Senator Wang said that Tasmanian Senator Lambie was a ''very straightforward person and she speaks her mind''.
''I think that's a good quality of any politician, to be honest,'' he told reporters outside Parliament House on Friday
''Personally I wouldn't use such language, I think he's [Mr Abbott] a decent person trying to do his job.''
Senator Lambie has taken swipes at Mr Abbott this week as the rookie MPs arrived for orientation sessions at Parliament House before the new Senate sits for the first time on Monday.
On Thursday, Senator Lambie criticised Mr Abbott for "parading his daughters around" during the 2013 election campaign and has previously called Mr Abbott a ''political psychopath''. She has also called the Prime Minister a ''bare-faced, uncaring liar''.
Senator Lambie, on Friday took another swipe at Mr Abbott, declaring the Prime Minister needs ''a bucket of cement'' to toughen up if he couldn't cop her criticism.
The political rookie isn't fazed by the stir she's caused, and has offered Mr Abbott some free advice about how to handle critics.
''If you're not used to attacks by now then you probably shouldn't be in that position,'' she told the Nine Network on Friday.
''You've got one of two choices.

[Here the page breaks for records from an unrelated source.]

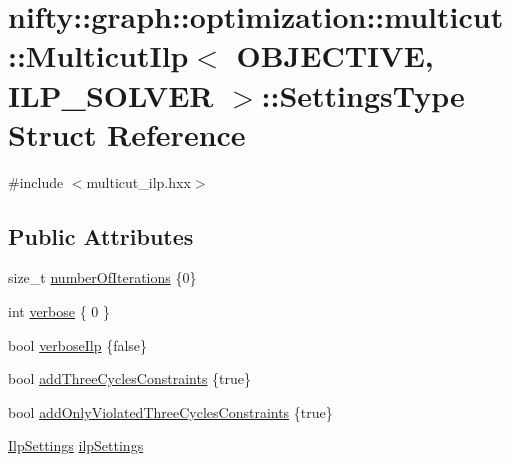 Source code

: \hypertarget{structnifty_1_1graph_1_1optimization_1_1multicut_1_1MulticutIlp_1_1SettingsType}{}\section{nifty\+:\+:graph\+:\+:optimization\+:\+:multicut\+:\+:Multicut\+Ilp$<$ O\+B\+J\+E\+C\+T\+I\+V\+E, I\+L\+P\+\_\+\+S\+O\+L\+V\+E\+R $>$\+:\+:Settings\+Type Struct Reference}
\label{structnifty_1_1graph_1_1optimization_1_1multicut_1_1MulticutIlp_1_1SettingsType}


{\ttfamily \#include $<$multicut\+\_\+ilp.\+hxx$>$}

\subsection*{Public Attributes}
\begin{DoxyCompactItemize}
\item 
size\+\_\+t \hyperlink{structnifty_1_1graph_1_1optimization_1_1multicut_1_1MulticutIlp_1_1SettingsType_a2c4240e17d6ac1872756bc9c1e50c1ca}{number\+Of\+Iterations} \{0\}
\item 
int \hyperlink{structnifty_1_1graph_1_1optimization_1_1multicut_1_1MulticutIlp_1_1SettingsType_a1c0ea9bfda256cb0a8049944f9ff3163}{verbose} \{ 0 \}
\item 
bool \hyperlink{structnifty_1_1graph_1_1optimization_1_1multicut_1_1MulticutIlp_1_1SettingsType_a21f5fd51ba414fc1ef13e42329072cb0}{verbose\+Ilp} \{false\}
\item 
bool \hyperlink{structnifty_1_1graph_1_1optimization_1_1multicut_1_1MulticutIlp_1_1SettingsType_a6a5e9a6a75b3289793cce6611c99b482}{add\+Three\+Cycles\+Constraints} \{true\}
\item 
bool \hyperlink{structnifty_1_1graph_1_1optimization_1_1multicut_1_1MulticutIlp_1_1SettingsType_a158132eb2567633736666a48f39ad8f1}{add\+Only\+Violated\+Three\+Cycles\+Constraints} \{true\}
\item 
\hyperlink{classnifty_1_1graph_1_1optimization_1_1multicut_1_1MulticutIlp_a80c305a79499dcbf64972c3da063425d}{Ilp\+Settings} \hyperlink{structnifty_1_1graph_1_1optimization_1_1multicut_1_1MulticutIlp_1_1SettingsType_a57518c56966171e4b675137ec8baf5d7}{ilp\+Settings}
\end{DoxyCompactItemize}


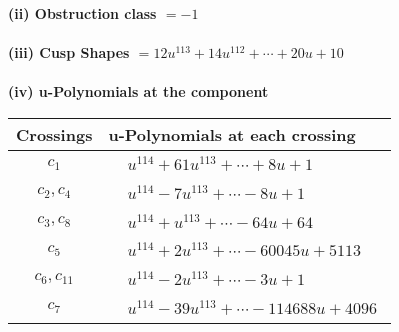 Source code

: \documentclass[1p]{elsarticle_modified}
\theoremstyle{definition}
\begin{document}
\flushleft \textbf{(ii) Obstruction class $= -1$}\\~\\
\flushleft \textbf{(iii) Cusp Shapes $= 12 u^{113}+14 u^{112}+\cdots+20 u+10$}\\~\\
\newpage\renewcommand{\arraystretch}{1}
\flushleft \textbf{(iv) u-Polynomials at the component}\newline \\
\begin{tabular}{m{50pt}|m{274pt}}
Crossings & \hspace{64pt}u-Polynomials at each crossing \\
\hline $$\begin{aligned}c_{1}\end{aligned}$$&$\begin{aligned}
&u^{114}+61 u^{113}+\cdots+8 u+1
\end{aligned}$\\
\hline $$\begin{aligned}c_{2},c_{4}\end{aligned}$$&$\begin{aligned}
&u^{114}-7 u^{113}+\cdots-8 u+1
\end{aligned}$\\
\hline $$\begin{aligned}c_{3},c_{8}\end{aligned}$$&$\begin{aligned}
&u^{114}+u^{113}+\cdots-64 u+64
\end{aligned}$\\
\hline $$\begin{aligned}c_{5}\end{aligned}$$&$\begin{aligned}
&u^{114}+2 u^{113}+\cdots-60045 u+5113
\end{aligned}$\\
\hline $$\begin{aligned}c_{6},c_{11}\end{aligned}$$&$\begin{aligned}
&u^{114}-2 u^{113}+\cdots-3 u+1
\end{aligned}$\\
\hline $$\begin{aligned}c_{7}\end{aligned}$$&$\begin{aligned}
&u^{114}-39 u^{113}+\cdots-114688 u+4096
\end{aligned}$\\

\end{tabular}
\end{document}
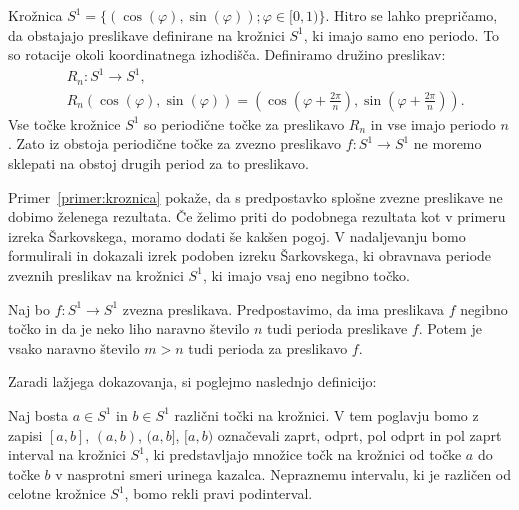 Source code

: \documentclass[../TG_magistrsko_delo_sections.tex]{subfiles}
\begin{document}
\begin{primer}\label{primer:kroznica}
Krožnica $S^1 = \{ (\cos(\varphi), \sin(\varphi)); \varphi \in [0, 1) \}$. Hitro se lahko prepričamo, da obstajajo preslikave definirane na krožnici $S^1$, ki imajo samo eno periodo. To so rotacije okoli koordinatnega izhodišča. Definiramo družino preslikav: 
\begin{equation*} %
\begin{split}
&R_n \colon S^1 \to S^1, \\ 
&R_n (\cos(\varphi), \sin(\varphi)) = (\cos(\varphi + \frac{2 \pi}{n}), \sin(\varphi + \frac{2 \pi}{n})).
\end{split}
\end{equation*}
Vse točke krožnice $S^1$ so periodične točke za preslikavo $R_n$ in vse imajo periodo $n$. Zato iz obstoja periodične točke za zvezno preslikavo $f \colon S^1 \to S^1$ ne moremo sklepati na obstoj drugih period za to preslikavo.
\end{primer}

Primer~\ref{primer:kroznica} pokaže, da s predpostavko splošne zvezne preslikave ne dobimo želenega rezultata. Če želimo priti do podobnega rezultata kot v primeru izreka Šarkovskega, moramo dodati še kakšen pogoj. V nadaljevanju bomo formulirali in dokazali izrek podoben izreku Šarkovskega, ki obravnava periode zveznih preslikav na krožnici $S^1$, ki imajo vsaj eno negibno točko.

\begin{izrek}\label{izr:sarkovski_kroznica}
Naj bo $f \colon S^1 \to S^1$ zvezna preslikava. Predpostavimo, da ima preslikava $f$ negibno točko in da je neko liho naravno število $n$ tudi perioda preslikave $f$. Potem je vsako naravno število $m > n$ tudi perioda za preslikavo $f$.
\end{izrek}

Zaradi lažjega dokazovanja, si poglejmo naslednjo definicijo:
\begin{definicija}\label{def:kintervali}
Naj bosta $a \in S^1$ in $b \in S^1$ različni točki na krožnici. V tem poglavju bomo z zapisi $[a, b]$, $(a, b)$, $(a, b]$, $[a, b)$ označevali zaprt, odprt, pol odprt in pol zaprt interval na krožnici $S^1$, ki predstavljajo množice točk na krožnici od točke $a$ do točke $b$ v nasprotni smeri urinega kazalca. Nepraznemu intervalu, ki je različen od celotne krožnice $S^1$, bomo rekli pravi podinterval.
\end{definicija}
\end{document}
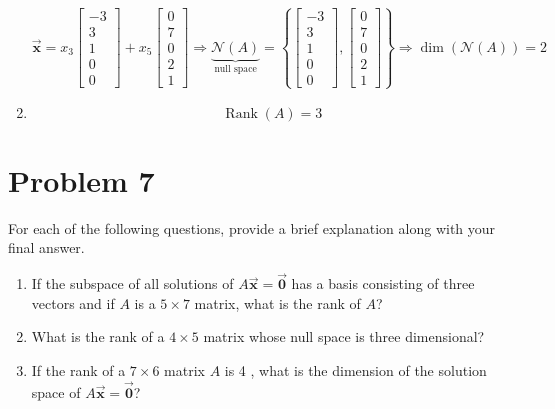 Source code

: \documentclass[letter,11pt]{article}
\theoremstyle{definition}
\begin{document}
\begin{tcolorbox}[boxrule=1mm, width=(.9\linewidth),before=\hfill,after=\hfill,adjusted title={Problem 6 Solutions}]
\begin{enumerate}[label = \roman*.]
 $$\vec{\boldsymbol{x}} = x_{3}\begin{bmatrix}-3\\3\\1\\0\\0 \end{bmatrix}+ x_{5}\begin{bmatrix}0\\7\\0\\2\\1 \end{bmatrix} \Longrightarrow \underbrace{\mathcal{N}(A)}_{\text{null space}}=\left\{\begin{bmatrix}-3\\3\\1\\0\\0 \end{bmatrix},\begin{bmatrix}0\\7\\0\\2\\1 \end{bmatrix} \right\} \Longrightarrow \operatorname{dim}(\mathcal{N}(A)) = 2 $$
 \item $$\operatorname{Rank} (A) = 3$$
\end{enumerate}
\end{tcolorbox}

\newpage
\section{Problem 7}
For each of the following questions, provide a brief explanation along with your final answer.

\begin{enumerate}[label = \roman*.]
    \item If the subspace of all solutions of $A \vec{\boldsymbol{x}}=\vec{\boldsymbol{0}}$ has a basis consisting of three vectors and if $A$ is a $5 \times 7$ matrix, what is the rank of $A$?
    \item What is the rank of a $4 \times 5$ matrix whose null space is three dimensional?
    \item  If the rank of a $7 \times 6$ matrix $A$ is 4 , what is the dimension of the solution space of $A \vec{\boldsymbol{x}}=\vec{\boldsymbol{0}}$?
\end{enumerate}
\end{document}
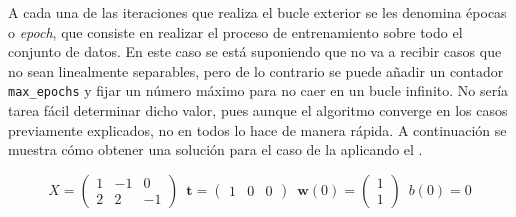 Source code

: 		A cada una de las iteraciones que realiza el bucle exterior se les denomina épocas o \textit{epoch}, que consiste en realizar el proceso de entrenamiento sobre todo el conjunto de datos. En este caso se está suponiendo que no va a recibir casos que no sean linealmente separables, pero de lo contrario se puede añadir un contador \texttt{max\_epochs} y fijar un número máximo para no caer en un bucle infinito. No sería tarea fácil determinar dicho valor, pues aunque el algoritmo converge en los casos previamente explicados, no en todos lo hace de manera rápida. A continuación se muestra cómo obtener una solución para el caso de la  aplicando el . 
		
		$$
		X = \begin{pmatrix}
			1 & -1 & 0\\
			2 & 2 & -1
		\end{pmatrix} \,\,\, \textbf{t} = \begin{pmatrix}
		1 & 0 & 0
		\end{pmatrix} \,\,\, \textbf{w}(0) = \begin{pmatrix}
		1\\1 \end{pmatrix} \,\,\, b(0) = 0
		$$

You can run and hide or you can say to yourself 'here's a bucket of cement – toughen up'.''
She also rejected suggestions she'd crossed the line by dragging families into the political argy bargy, rehashing her belief that Mr Abbott put his daughters at risk during the election campaign.
The former military police officer said there was a fine line between enlisting your family's support and ''parading'' them for political gain.
''Let's face it, they are really three gorgeous looking girls,'' she said of Mr Abbott's daughters.
''I can only hope that they can stay safe but I guess we'll see what happens in the future.''
Senator Wang backed Senator Lambie's comments on Mr Abbott's family, saying ''I wouldn't expose my family to the public too much''.
''But obviously it's Mr Tony Abbott's family and they decide what they want to do,'' he said.
Education Minister Christopher Pyne said he hoped Senator Lambie reflected on the respect and mutual support that's expected of politicians when she entered the Senate on Monday.
''I think Jacqui Lambie and all of us in Canberra should treat each other with the respect that all colleagues deserve,'' he told the Nine Network.
But Senator Lambie claimed she hadn't been offered the same courtesy and would keep up the biff, posing a prickly reality for the government as it tries to court the key crossbencher.
''You know what, start extending the olive branch or I guess we're going to be playing this game with each other for some time yet,'' she warned.
And the outspoken Senator has also declared ''absolute'' intention to nab the country's top job, a post her boss, Clive Palmer, has also made no secret of coveting.
''You don't get into politics if you don't want to go all the way,'' she said.
''And if you don't have those aspirations, then maybe you shouldn't be here in the first place.''
Senator Lambie's says her inspiration is former British prime minister the late Margaret Thatcher, who she credits with common sense, brains and the ability to stand her ground.